It is being argued that the government has not assigned top priority to national security. The Archbishop of Colombo, Malcolm Cardinal Ranjith is also reported to have told the government, in no uncertain terms, that he is utterly displeased with the security measures adopted since the Easter Sunday attacks. The opponents of the government claimed that this so-called ‘yahapalana’ government was brought into power with the majority Muslim votes - is being kept in power with the continuous support of Muslim parliamentarians and they need these Muslim votes even for the forthcoming presidential and parliamentary elections as well. Their contention is that there could be undue political interference in the ongoing investigations into the incidents and in the current security measures to appease the political leaders.

The Sri Lankan armed forces and their Intelligence services have proved that they are quite capable of protecting the country. This is despite many security lapses which we have observed due to undue political interference, especially in the communication channels disseminating classified ‘national security’ information to the relevant authorities and on-going investigations. The Cardinal has proved that he is a much better leader than the self-proclaimed ones.

Since we are faced with a very complex situation, one could argue that finding a lasting solution is an exceedingly difficult task. My own view is that we need to adopt a more professional, strategic management approach in order to bring back an effective and efficient government model. As we have experienced earlier, the defeat of LTTE terrorism was possible ten years ago due to then government, especially the Ministry of Defence adopting a more strategic management approach and implementing it efficiently and effectively. There is no room for ‘blame culture’ under strategic management model and this approach prevents any implementation snags thus attaining the pre-determined goals and objectives.

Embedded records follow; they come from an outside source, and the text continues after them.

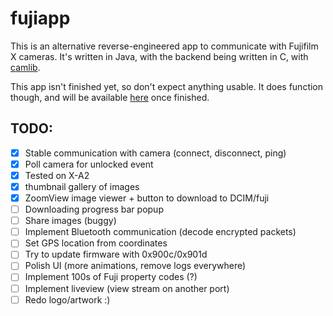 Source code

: # fujiapp
This is an alternative reverse-engineered app to communicate with Fujifilm X cameras. It's written in Java,
with the backend being written in C, with [camlib](https://github.com/petabyt/camlib).

This app isn't finished yet, so don't expect anything usable. It does function though, and will be available [here](https://play.google.com/store/apps/details?id=dev.danielc.fujiapp) once finished.

## TODO:
- [x] Stable communication with camera (connect, disconnect, ping)
- [x] Poll camera for unlocked event
- [x] Tested on X-A2
- [x] thumbnail gallery of images
- [x] ZoomView image viewer + button to download to DCIM/fuji
- [ ] Downloading progress bar popup
- [ ] Share images (buggy)
- [ ] Implement Bluetooth communication (decode encrypted packets)
- [ ] Set GPS location from coordinates
- [ ] Try to update firmware with 0x900c/0x901d
- [ ] Polish UI (more animations, remove logs everywhere)
- [ ] Implement 100s of Fuji property codes (?)
- [ ] Implement liveview (view stream on another port)
- [ ] Redo logo/artwork :)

Economy as reflected in the Central Bank report 2018:

For a small economy (US$ 89 Billion) like Sri Lanka-with a domestic consumer market of a mere 21 million, the external demand from the international markets for Sri Lankan products and services is critical in order to sustain medium-term economic growth. However, the Sri Lankan external sector performance-balance of trade-has been poor mainly due to a steady deterioration of the export competitiveness and due to lack of consistent policies and implementation snags, red tapes etc. The trade deficit surpassed US$ 10.3 billion for the first time in the economic history of Sri Lanka whereas our total export earnings figure was US$ 11.9 billion only.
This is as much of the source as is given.